Originally Posted by
barne_as
Dear all
I am looking to purchase my first aircraft and have decided some criteria that it needs to meet based on my personal circumstances.
These are:
1) to be capable of 90k plus (similar or faster to standard club Cessnas)
2) to be around the £10,000 - £15,000 mark
3) to be a two seater
4) not a microlight
5) and as a bonus, to have folding wings so that in the winter / for maintinence, it can be stored in a standard garage at home.
I have been considering a Kitfox or an Avid speedwing, but would appreciate any further ideas from anyone
Also if anyone can shed any light on ownership of the above I would be grateful. I really need to get away from club rentals and start flying something that can be mine!
With thanks
At that cheap end of the market, and also hanging onto low cost Permit operations (there are plenty of cheap to buy but expensive to run C150 and PA28-140 aircraft in that bracket) the options are limited.

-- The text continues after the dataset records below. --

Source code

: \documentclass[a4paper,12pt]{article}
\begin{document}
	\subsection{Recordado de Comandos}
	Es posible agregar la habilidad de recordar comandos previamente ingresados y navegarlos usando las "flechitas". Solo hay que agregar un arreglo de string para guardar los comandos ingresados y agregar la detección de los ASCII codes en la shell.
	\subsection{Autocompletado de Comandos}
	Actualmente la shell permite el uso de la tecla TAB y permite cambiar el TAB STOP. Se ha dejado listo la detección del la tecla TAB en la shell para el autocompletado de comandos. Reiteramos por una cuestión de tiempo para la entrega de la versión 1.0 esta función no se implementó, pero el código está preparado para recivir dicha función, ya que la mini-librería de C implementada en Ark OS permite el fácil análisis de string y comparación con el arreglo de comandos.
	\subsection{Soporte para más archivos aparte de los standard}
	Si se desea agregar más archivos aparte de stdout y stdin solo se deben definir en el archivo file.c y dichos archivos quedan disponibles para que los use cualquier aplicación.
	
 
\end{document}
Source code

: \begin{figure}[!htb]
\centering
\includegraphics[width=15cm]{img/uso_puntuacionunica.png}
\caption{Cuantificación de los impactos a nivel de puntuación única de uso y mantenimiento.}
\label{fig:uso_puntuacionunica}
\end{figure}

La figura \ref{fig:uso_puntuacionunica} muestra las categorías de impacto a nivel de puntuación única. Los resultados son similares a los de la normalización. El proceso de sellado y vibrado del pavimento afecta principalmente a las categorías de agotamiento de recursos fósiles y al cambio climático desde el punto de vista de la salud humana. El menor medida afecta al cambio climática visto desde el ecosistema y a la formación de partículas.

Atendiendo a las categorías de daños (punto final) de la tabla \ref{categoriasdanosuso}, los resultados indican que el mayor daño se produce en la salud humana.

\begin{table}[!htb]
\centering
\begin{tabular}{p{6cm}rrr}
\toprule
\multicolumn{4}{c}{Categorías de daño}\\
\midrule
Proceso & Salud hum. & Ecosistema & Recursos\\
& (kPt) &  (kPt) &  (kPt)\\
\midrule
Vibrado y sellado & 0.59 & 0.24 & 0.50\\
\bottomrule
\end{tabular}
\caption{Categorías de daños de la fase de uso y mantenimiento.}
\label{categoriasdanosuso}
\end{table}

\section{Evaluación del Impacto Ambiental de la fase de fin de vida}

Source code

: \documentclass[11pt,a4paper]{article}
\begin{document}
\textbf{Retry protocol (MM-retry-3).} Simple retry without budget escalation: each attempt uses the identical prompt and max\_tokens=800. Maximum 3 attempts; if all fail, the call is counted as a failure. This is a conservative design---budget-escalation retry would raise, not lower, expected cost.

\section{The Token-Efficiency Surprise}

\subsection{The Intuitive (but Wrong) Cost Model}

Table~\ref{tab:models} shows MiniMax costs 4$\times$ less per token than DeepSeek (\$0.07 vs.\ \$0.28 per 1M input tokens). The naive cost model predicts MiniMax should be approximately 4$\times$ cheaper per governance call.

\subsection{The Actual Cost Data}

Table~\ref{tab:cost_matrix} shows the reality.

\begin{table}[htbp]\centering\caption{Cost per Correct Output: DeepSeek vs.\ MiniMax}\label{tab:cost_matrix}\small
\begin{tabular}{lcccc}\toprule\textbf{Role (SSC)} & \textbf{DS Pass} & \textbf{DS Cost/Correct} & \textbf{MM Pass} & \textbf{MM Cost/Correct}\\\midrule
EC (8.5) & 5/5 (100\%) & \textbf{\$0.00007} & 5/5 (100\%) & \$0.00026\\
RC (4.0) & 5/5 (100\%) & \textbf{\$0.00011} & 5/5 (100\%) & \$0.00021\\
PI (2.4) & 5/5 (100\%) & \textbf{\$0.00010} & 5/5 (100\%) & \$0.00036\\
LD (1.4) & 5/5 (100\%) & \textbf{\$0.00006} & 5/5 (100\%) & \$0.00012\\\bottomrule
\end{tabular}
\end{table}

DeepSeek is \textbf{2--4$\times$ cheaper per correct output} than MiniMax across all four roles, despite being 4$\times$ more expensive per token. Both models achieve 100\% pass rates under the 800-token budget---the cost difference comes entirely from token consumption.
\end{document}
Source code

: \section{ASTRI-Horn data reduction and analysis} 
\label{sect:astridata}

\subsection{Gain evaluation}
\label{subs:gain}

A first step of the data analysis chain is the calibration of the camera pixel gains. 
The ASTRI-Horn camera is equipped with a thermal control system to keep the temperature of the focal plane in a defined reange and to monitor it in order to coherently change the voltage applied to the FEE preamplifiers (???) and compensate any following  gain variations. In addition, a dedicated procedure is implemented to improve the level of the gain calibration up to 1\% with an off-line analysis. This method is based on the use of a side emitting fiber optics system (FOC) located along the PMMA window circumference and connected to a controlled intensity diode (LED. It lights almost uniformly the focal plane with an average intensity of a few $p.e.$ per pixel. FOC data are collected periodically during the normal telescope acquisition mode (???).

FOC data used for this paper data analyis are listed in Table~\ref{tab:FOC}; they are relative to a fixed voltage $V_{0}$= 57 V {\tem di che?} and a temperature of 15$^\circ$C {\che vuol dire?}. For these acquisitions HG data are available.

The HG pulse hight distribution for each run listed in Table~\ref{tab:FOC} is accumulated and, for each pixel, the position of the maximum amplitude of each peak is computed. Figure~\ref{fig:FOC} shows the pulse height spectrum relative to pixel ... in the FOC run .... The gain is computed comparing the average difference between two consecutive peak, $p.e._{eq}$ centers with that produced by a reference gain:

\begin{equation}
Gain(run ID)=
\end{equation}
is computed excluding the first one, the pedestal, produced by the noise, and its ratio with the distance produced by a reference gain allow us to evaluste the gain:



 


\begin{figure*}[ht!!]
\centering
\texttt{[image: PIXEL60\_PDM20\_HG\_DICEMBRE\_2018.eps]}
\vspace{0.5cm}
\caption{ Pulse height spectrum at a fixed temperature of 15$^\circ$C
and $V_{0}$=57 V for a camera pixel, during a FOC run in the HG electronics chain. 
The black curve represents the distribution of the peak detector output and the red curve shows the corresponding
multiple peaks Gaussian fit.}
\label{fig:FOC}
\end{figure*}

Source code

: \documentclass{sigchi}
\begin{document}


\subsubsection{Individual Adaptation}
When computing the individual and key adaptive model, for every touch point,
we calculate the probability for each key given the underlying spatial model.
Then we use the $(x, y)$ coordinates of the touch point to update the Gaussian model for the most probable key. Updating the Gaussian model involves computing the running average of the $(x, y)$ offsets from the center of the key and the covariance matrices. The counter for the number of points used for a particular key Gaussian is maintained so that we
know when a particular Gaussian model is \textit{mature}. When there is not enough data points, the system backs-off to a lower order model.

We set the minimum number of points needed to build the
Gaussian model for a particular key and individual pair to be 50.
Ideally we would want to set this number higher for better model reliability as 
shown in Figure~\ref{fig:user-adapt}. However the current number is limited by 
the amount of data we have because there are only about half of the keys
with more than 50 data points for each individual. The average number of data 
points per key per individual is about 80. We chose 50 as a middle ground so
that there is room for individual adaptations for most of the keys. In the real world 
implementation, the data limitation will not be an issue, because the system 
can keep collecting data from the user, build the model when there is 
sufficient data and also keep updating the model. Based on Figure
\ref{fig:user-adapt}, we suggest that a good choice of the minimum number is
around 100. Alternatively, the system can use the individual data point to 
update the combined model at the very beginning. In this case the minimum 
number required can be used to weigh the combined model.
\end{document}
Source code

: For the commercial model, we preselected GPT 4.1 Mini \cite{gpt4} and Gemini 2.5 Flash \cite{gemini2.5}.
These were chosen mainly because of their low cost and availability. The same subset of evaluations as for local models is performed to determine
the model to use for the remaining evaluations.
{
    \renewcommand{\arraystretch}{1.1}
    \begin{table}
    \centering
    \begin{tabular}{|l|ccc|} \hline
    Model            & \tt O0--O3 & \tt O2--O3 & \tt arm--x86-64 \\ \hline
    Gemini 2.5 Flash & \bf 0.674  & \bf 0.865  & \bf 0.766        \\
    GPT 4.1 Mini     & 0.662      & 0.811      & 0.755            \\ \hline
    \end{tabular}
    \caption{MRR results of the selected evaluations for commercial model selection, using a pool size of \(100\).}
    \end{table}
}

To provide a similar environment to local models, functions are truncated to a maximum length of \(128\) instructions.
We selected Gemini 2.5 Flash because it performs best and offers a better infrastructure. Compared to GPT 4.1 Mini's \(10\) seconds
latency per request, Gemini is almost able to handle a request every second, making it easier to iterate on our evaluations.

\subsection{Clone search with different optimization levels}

A thought - you'll never fly an aeroplane quite as much as you'd like, and whilst it's wonderful owning an aeroplane outright, it's also very time consuming in care and maintenance. I really would think hard about share ownership - albeit still in the permit category.
Really obvious statements, but somebody needs to make them. (1) Join the LAA (PFA as was) and also trawl through the huge amounts of excellent advice on their website, (2) If there are good reasons why you need "group A" hours fine, but if not look seriously at modern microlights, which may well give you a better aeroplane for less money.
That said, and looking on the AFORS website (always my favourite for window shopping), good aeroplanes in that bracket might include: Pulsar 582 (small, fast, light), Avis Speedwing (small twitchy taildragger but cheap to run and great fun), Kitfox (ditto), Jodel D112 (reasonably solid and reliable 2 seat taildragger), Luscombe Silvaire (ditto).
What do all of these aeroplanes have in common? Apart from being cheap and fun, they're also small and light - don't expect PA28/C172 flying to prepare you for flying one safely, nor most light aircraft instructors to understand them well. You will need to spend some quality time with some combination of a PFA coach and/or a microlight instructor. Oh yes, and do a taildragger conversion.
And, by and large, you won't regret it. But, I'd still recommend looking at your local syndicates.